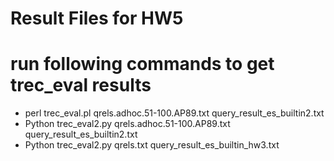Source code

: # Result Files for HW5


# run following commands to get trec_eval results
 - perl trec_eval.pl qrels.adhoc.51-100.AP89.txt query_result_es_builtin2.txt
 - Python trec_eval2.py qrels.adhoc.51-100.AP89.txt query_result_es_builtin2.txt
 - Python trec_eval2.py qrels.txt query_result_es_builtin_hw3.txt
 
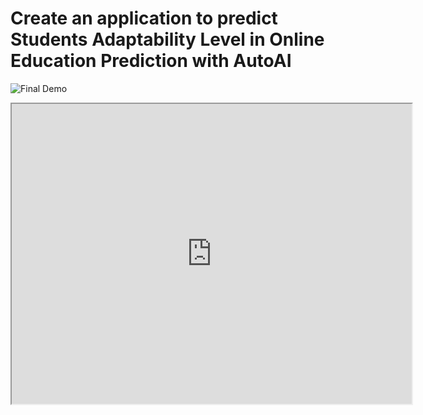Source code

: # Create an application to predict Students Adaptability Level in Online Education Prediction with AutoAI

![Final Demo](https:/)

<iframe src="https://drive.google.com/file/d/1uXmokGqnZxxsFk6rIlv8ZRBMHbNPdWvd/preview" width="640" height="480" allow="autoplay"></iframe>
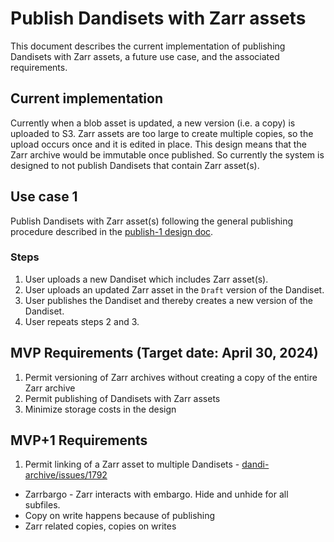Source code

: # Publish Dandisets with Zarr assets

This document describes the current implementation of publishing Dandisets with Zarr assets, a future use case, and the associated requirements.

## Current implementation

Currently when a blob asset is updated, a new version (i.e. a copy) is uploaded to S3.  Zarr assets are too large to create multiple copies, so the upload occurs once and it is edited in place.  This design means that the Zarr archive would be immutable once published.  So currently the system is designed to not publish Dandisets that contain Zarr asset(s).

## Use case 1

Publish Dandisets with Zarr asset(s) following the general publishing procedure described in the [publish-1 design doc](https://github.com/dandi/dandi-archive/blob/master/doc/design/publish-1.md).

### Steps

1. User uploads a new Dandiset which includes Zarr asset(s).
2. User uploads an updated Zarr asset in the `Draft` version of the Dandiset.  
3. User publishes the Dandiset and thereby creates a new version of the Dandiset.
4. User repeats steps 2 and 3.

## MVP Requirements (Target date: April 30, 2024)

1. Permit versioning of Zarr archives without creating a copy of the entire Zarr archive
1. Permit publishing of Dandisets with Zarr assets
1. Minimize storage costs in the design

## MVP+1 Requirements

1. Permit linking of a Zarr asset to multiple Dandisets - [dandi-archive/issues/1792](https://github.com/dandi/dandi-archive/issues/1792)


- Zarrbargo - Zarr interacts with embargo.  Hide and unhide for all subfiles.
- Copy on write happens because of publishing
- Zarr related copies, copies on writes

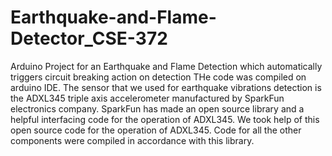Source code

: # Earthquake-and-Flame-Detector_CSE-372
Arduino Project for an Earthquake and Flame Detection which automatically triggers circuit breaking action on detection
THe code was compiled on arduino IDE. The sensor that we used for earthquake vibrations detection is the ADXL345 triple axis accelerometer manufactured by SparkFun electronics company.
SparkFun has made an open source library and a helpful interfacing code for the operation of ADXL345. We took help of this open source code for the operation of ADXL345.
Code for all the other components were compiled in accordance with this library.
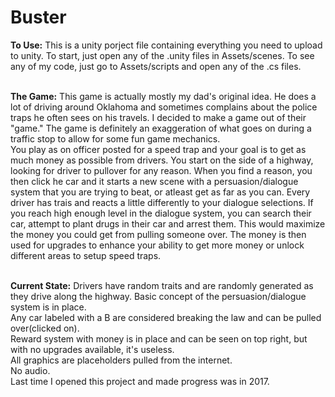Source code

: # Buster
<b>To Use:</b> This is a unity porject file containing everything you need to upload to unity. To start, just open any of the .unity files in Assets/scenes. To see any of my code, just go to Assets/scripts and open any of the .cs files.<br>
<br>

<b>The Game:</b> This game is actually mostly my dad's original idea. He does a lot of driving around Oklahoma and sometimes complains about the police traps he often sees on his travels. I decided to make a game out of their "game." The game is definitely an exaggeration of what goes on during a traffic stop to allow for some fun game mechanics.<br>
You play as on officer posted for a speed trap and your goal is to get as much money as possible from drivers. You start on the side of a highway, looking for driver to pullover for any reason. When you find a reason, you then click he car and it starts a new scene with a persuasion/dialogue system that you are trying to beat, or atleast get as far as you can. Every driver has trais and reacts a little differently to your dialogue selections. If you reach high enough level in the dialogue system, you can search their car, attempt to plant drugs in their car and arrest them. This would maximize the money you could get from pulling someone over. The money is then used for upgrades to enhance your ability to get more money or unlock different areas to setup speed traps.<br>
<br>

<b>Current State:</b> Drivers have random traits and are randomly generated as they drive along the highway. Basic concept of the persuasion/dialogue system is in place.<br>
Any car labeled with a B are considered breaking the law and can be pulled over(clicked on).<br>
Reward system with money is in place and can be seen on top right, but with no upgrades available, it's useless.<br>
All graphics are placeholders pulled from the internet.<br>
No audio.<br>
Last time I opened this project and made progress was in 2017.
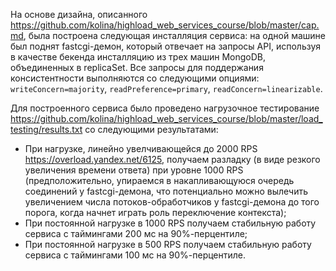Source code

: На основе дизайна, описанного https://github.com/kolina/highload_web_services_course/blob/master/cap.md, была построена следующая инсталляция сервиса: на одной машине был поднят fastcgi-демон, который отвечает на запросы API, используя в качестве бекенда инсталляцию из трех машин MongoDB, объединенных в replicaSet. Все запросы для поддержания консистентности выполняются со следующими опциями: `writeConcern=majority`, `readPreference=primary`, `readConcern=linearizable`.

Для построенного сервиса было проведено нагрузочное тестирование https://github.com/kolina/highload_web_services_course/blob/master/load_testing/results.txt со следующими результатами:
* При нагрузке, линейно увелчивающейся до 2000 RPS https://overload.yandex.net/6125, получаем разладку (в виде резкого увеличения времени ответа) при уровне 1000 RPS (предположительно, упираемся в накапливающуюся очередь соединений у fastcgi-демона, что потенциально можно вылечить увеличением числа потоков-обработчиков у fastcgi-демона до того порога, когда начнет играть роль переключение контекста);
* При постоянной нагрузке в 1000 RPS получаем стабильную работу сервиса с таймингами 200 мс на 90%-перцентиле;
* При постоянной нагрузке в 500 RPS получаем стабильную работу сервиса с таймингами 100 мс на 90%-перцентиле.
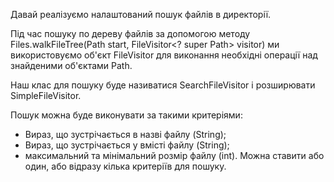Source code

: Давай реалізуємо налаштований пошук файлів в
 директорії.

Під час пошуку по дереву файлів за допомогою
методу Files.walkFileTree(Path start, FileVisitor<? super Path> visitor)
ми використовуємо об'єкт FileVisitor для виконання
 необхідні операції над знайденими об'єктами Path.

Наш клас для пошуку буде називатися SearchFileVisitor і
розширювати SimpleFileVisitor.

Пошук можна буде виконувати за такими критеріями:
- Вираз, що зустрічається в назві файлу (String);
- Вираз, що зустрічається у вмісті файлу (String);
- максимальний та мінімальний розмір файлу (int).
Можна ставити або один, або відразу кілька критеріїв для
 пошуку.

————————

Your answer should be exactly the lines of the material above, starting at the one that holds "- Вираз, що зустрічається у" and ending with the last.

Answer to the exercise:
- Вираз, що зустрічається у вмісті файлу (String);
- максимальний та мінімальний розмір файлу (int).
Можна ставити або один, або відразу кілька критеріїв для
 пошуку.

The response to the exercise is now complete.